El nombre de dinero endógeno hace referencia a que el dinero se crea de forma endógena a la actividad económica (es decir, que el dinero se origina con la actividad económica, justo cuando se conceden créditos bancarios porque los pide alguien para comprar o invertir), no de forma exógena o ajena a ella  como establece la visión convencional, que señala que el banco central crea el dinero independientemente de las compras o inversiones que se estén dando en la economía. Ojo, no ocurre lo mismo con el dinero estatal creado a través del déficit público, que sí puede ser creado de forma independiente a la actividad económica, como ya hemos explorado y cómo ya veremos con más detenimiento más adelante.

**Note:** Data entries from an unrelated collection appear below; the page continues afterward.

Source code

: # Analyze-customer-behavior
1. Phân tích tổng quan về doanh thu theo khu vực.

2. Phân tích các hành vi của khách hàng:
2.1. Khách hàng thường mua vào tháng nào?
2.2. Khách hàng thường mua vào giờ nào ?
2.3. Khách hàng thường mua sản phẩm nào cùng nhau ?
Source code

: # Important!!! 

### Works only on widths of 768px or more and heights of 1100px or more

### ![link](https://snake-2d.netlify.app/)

Pero si los bancos centrales dan muchas facilidades para que los bancos siempre tengan la posibilidad de obtener dinero estatal por la cuenta que les trae, ¿qué les impide a los bancos dar créditos -y por lo tanto crear dinero bancario- sin ton ni son? Al fin y al cabo podrían cumplir todas sus promesas de pago.

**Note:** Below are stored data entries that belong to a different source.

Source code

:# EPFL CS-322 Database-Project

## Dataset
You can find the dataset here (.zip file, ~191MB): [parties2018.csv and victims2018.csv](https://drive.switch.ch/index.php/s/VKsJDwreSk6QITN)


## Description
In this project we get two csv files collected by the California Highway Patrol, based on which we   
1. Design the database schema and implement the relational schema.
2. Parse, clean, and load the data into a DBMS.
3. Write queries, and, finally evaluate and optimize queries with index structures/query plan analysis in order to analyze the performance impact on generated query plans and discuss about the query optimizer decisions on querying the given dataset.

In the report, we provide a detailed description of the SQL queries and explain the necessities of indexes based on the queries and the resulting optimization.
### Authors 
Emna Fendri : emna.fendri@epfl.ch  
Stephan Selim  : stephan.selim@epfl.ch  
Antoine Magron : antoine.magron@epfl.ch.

Bueno, pues hay varias razones que explican por qué los bancos tienen limitaciones a la hora de crear dinero bancario a través de la concesión de préstamos aunque tengan siempre la posibilidad de acudir a la ventanilla de su banco central. Siguiendo fundamentalmente el trabajo de James Tobin de 1963, perfeccionado por autores como MacLeay o Descamps, identificamos cinco razones.

En primer lugar, los bancos no pueden conceder créditos de forma unilateral, sino que necesitan que otros agentes económicos quieran endeudarse. Ya pueden los bancos estar absolutamente deseosos de conceder créditos sin parar, que si no encuentran a nadie interesado en adquirirlos no concederán ni uno. Ahí está el primer límite a la creación de dinero bancario: las preferencias del sector privado. En palabras de Basil Moore: “el dinero crédito es creado a iniciativa del prestatario, no del prestamista”.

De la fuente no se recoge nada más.